Saved data entries

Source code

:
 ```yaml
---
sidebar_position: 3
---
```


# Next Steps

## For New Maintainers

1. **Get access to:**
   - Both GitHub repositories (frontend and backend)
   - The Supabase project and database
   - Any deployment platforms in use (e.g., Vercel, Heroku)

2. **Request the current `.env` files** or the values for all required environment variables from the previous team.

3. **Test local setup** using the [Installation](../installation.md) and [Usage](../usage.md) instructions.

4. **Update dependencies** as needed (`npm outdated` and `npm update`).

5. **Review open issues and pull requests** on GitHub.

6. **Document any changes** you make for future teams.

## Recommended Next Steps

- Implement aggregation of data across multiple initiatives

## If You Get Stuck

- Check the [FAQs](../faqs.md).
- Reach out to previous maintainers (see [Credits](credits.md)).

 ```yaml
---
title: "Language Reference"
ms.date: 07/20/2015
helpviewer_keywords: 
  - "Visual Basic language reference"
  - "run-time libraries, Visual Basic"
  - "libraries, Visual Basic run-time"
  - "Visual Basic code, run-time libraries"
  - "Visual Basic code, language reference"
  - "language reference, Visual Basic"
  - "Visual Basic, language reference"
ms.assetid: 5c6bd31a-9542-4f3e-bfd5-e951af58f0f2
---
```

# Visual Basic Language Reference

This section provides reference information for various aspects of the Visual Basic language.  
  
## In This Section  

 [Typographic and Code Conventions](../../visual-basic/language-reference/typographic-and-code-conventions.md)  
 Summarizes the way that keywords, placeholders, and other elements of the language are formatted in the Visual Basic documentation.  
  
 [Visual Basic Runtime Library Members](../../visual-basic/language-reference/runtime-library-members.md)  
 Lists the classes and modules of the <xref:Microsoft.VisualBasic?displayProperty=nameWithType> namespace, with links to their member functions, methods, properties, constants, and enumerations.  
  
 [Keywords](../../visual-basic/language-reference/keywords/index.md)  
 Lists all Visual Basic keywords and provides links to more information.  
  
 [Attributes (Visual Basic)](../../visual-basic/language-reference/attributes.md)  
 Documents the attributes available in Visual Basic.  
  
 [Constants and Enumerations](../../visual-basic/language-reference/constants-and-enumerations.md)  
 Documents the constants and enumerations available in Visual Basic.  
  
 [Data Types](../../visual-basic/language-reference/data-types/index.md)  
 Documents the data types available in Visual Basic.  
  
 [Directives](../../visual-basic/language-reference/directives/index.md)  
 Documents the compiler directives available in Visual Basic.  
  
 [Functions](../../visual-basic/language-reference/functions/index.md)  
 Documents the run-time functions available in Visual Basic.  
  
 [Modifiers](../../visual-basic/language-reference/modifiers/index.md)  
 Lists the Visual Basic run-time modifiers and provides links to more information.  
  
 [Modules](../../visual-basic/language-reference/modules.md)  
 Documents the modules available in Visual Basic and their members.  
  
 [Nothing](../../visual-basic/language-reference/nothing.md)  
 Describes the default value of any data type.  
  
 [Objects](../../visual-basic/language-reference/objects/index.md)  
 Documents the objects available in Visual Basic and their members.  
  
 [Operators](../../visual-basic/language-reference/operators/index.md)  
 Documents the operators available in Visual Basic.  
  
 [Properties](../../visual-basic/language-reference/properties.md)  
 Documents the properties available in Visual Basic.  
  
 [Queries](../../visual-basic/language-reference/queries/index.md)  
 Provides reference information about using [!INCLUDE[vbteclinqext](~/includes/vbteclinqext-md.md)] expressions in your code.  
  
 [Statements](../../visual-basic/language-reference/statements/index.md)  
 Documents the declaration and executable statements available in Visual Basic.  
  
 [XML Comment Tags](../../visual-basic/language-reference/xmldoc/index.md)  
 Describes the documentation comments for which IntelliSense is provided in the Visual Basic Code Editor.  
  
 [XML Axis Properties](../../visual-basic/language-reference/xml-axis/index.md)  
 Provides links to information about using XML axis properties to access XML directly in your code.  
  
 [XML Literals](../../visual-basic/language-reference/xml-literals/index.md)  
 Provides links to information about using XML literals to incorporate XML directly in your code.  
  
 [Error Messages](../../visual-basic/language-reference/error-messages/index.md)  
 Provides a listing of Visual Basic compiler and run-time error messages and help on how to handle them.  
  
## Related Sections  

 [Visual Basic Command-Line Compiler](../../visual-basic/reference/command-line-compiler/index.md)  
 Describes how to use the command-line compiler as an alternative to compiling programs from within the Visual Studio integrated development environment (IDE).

> **Work task**:
Check each line of the records above for the string "about", and report every line that has it.

> **Exercise result**:
 Provides reference information about using [!INCLUDE[vbteclinqext](~/includes/vbteclinqext-md.md)] expressions in your code.  
 Provides links to information about using XML axis properties to access XML directly in your code.  
 Provides links to information about using XML literals to incorporate XML directly in your code.  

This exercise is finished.